### About this task
Lift out each line of the data that holds "estimates".

Saved data entries
╔══

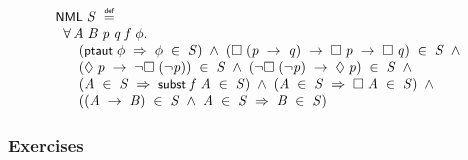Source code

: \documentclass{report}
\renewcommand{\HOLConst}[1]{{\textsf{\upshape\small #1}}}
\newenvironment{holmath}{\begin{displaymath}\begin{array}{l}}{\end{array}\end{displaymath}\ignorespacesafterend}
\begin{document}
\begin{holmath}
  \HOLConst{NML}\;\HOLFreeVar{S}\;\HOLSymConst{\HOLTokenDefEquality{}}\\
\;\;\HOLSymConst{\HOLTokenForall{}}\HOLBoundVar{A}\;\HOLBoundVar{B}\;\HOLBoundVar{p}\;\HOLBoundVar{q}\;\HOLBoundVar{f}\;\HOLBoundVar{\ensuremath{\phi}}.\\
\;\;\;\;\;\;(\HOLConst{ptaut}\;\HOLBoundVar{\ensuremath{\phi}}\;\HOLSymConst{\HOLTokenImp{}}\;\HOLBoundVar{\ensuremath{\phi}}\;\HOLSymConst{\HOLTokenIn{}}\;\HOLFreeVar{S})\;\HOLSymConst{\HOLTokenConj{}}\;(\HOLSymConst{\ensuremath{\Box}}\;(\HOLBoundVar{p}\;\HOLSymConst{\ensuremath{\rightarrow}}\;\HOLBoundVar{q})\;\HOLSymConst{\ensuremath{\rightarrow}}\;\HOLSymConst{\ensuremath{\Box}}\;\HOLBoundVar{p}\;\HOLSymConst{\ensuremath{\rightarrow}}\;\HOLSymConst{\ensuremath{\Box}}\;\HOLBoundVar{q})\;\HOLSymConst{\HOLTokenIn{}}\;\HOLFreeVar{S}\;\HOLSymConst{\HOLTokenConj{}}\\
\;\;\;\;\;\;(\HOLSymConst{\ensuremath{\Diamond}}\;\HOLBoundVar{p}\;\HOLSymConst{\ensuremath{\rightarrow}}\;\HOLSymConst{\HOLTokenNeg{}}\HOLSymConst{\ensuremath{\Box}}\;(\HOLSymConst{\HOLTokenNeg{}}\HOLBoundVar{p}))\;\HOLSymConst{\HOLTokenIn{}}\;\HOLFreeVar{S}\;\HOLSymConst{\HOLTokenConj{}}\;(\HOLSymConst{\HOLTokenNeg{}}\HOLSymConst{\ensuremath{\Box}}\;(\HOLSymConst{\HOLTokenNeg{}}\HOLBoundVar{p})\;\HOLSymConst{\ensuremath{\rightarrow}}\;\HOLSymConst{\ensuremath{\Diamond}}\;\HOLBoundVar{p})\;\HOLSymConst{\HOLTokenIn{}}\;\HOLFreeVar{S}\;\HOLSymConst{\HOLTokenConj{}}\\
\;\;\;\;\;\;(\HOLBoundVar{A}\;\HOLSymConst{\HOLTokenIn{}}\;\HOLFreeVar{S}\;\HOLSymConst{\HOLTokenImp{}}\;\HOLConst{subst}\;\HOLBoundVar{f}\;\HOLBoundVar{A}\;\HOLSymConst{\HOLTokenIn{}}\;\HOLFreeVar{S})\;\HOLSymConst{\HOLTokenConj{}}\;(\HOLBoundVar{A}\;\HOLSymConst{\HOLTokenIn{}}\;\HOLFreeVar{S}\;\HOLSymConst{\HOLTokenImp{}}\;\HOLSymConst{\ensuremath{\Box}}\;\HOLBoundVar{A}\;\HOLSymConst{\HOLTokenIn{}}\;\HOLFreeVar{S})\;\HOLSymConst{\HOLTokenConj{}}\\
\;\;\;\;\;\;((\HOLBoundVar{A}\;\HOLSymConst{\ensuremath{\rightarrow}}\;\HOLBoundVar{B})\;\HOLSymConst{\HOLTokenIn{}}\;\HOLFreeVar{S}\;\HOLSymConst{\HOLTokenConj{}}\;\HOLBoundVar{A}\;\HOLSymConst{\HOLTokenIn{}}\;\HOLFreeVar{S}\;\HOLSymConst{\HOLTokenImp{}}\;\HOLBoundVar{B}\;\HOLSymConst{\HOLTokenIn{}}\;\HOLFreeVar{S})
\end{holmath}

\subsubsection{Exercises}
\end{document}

╚══
╔══

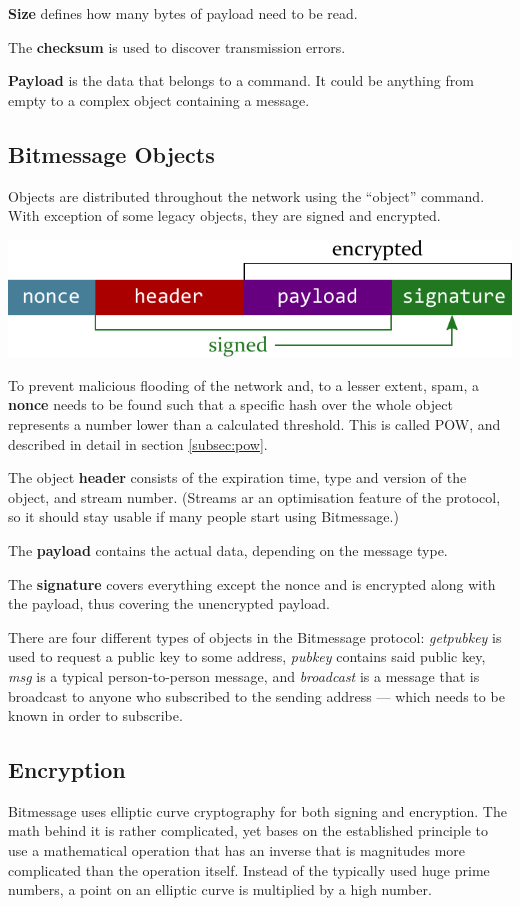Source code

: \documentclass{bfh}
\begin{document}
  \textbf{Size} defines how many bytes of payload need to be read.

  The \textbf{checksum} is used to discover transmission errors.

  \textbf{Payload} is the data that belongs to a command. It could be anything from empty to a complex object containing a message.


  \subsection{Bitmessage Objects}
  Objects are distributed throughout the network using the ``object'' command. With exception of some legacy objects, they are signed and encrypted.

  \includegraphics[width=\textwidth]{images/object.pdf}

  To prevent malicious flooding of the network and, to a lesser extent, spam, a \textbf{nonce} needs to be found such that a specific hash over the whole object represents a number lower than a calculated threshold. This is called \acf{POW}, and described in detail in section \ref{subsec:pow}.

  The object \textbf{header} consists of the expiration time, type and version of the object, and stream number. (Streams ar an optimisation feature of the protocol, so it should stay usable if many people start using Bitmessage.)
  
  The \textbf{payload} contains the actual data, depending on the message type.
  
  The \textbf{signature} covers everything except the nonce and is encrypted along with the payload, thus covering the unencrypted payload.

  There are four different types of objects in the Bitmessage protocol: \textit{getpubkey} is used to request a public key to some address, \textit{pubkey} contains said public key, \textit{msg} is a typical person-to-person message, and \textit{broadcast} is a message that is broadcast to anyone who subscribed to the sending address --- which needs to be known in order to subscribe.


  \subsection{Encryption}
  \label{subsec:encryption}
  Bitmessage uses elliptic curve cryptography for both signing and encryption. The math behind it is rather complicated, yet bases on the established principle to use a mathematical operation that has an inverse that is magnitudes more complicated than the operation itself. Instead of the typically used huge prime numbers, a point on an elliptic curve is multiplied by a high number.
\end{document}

╚══
╔══

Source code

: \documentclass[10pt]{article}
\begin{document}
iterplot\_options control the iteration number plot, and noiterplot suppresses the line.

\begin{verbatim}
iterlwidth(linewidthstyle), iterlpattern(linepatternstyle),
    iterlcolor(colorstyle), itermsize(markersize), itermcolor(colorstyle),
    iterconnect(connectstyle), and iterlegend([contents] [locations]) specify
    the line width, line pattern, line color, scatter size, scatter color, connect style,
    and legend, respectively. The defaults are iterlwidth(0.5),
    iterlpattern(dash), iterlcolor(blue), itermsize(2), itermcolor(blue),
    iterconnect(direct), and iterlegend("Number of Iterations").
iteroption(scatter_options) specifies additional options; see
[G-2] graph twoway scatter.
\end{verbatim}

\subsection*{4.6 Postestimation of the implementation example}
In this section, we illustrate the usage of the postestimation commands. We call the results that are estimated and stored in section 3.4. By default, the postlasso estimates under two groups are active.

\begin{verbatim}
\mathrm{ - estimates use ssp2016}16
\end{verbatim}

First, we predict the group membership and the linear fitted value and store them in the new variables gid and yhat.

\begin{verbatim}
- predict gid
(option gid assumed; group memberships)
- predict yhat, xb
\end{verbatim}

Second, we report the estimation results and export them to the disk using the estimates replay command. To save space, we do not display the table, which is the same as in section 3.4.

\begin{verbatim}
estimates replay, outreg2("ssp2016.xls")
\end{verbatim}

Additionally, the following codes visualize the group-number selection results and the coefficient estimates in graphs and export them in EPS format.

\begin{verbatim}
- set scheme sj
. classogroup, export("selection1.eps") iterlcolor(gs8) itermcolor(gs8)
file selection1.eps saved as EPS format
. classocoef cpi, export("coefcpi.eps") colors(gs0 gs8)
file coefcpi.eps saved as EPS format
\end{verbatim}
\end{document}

╚══

### Answer to this task
In this section, we illustrate the usage of the postestimation commands. We call the results that are estimated and stored in section 3.4. By default, the postlasso estimates under two groups are active.
\mathrm{ - estimates use ssp2016}16
Second, we report the estimation results and export them to the disk using the estimates replay command. To save space, we do not display the table, which is the same as in section 3.4.
estimates replay, outreg2("ssp2016.xls")
Additionally, the following codes visualize the group-number selection results and the coefficient estimates in graphs and export them in EPS format.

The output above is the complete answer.